Are Same-Action Deck Transformations & Loops Equal for S1 x S1?

[mich0144]

I'm self studying some alg topology for next semester just working through chapter 0 and 1 of hatcher really. My question is: for any universal cover p of X there are two actions of pi_1(X, x0) on the fiber p^-1(x0) given by lifting loops at x0 and given by restricting deck transformations to the fiber. are they the same for S1 x S1? would pi_1(X, x0) being abelian help?

So an action G on X is (G,X) -> X. so here G would be pi_1(X, x0) and X would be some point in p^-1(x0) and this action gives another point in p^-1(x0). The deck transformation is defined to be a homeomorphism of the covering space with itself (where universal cover of S1 x S1 is R x R here). So I can see what both are doing geometrically but what does it for the actions to be the same really? how do i tackle this.

I'm also not sure about abelian, I think it means f*g and g*f have to be homotopic where f,g, are two loops in pi_1(X, x0) where is this useful usually.

 

[mich0144]

any idea I think in general the two actions are not the same not sure about the torus or the wedge of 2 circles, I'm using the basic universal cover R of S1 so p:(cos2pix,sin2pix)

 

[quasar987]

The actions are the same for if $$\tilde{X}$$ is the universal cover of X, then $$G(\tilde{X})$$ = pi_1(X). (The covering group is isomorphic to pi_1).

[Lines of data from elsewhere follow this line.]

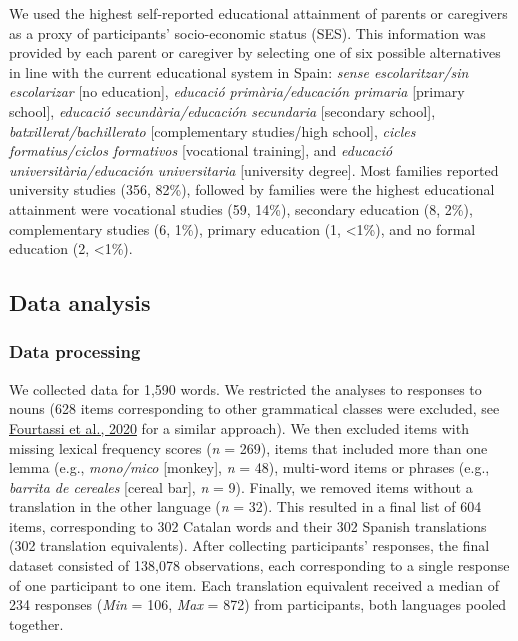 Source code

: \documentclass[
]{article}
\begin{document}
We used the highest self-reported educational attainment of parents or
caregivers as a proxy of participants' socio-economic status (SES). This
information was provided by each parent or caregiver by selecting one of
six possible alternatives in line with the current educational system in
Spain: \emph{sense escolaritzar/sin escolarizar} {[}no education{]},
\emph{educació primària/educación primaria} {[}primary school{]},
\emph{educació secundària/educación secundaria} {[}secondary school{]},
\emph{batxillerat/bachillerato} {[}complementary studies/high school{]},
\emph{cicles formatius/ciclos formativos} {[}vocational training{]}, and
\emph{educació universitària/educación universitaria} {[}university
degree{]}. Most families reported university studies (356, 82\%),
followed by families were the highest educational attainment were
vocational studies (59, 14\%), secondary education (8, 2\%),
complementary studies (6, 1\%), primary education (1, \textless1\%), and
no formal education (2, \textless1\%).

\hypertarget{sec-analysis}{%
\subsection{Data analysis}\label{sec-analysis}}

\hypertarget{data-processing}{%
\subsubsection{Data processing}\label{data-processing}}

We collected data for 1,590 words. We restricted the analyses to
responses to nouns (628 items corresponding to other grammatical classes
were excluded, see \protect\hyperlink{ref-fourtassi2020growth}{Fourtassi
et al., 2020} for a similar approach). We then excluded items with
missing lexical frequency scores (\emph{n} = 269), items that included
more than one lemma (e.g., \emph{mono/mico} {[}monkey{]}, \emph{n} =
48), multi-word items or phrases (e.g., \emph{barrita de cereales}
{[}cereal bar{]}, \emph{n} = 9). Finally, we removed items without a
translation in the other language (\emph{n} = 32). This resulted in a
final list of 604 items, corresponding to 302 Catalan words and their
302 Spanish translations (302 translation equivalents). After collecting
participants' responses, the final dataset consisted of 138,078
observations, each corresponding to a single response of one participant
to one item. Each translation equivalent received a median of 234
responses (\emph{Min} = 106, \emph{Max} = 872) from participants, both
languages pooled together.
\end{document}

And this isomorphism is the map that takes a class of loops [f] in X based at x_0 to the unique deck transformation $$\varphi_f$$ which takes $$\tilde{x_0}$$ to F(1), where F is the unique lift of f with $$F(0)=\tilde{x_0}$$. (See the proof of Prop 1.39)

So action of pi_(X,x_0) on the fiber by [f] is the same as action of $$G(\tilde{X})$$ on the fiber by $$\varphi_f$$.

 

[mich0144]

So you're saying the two actions are always the same if we take p to be the universal map, what characteristic of universal map are you using to conclude this and what's a counterex. for a nonuniversal map.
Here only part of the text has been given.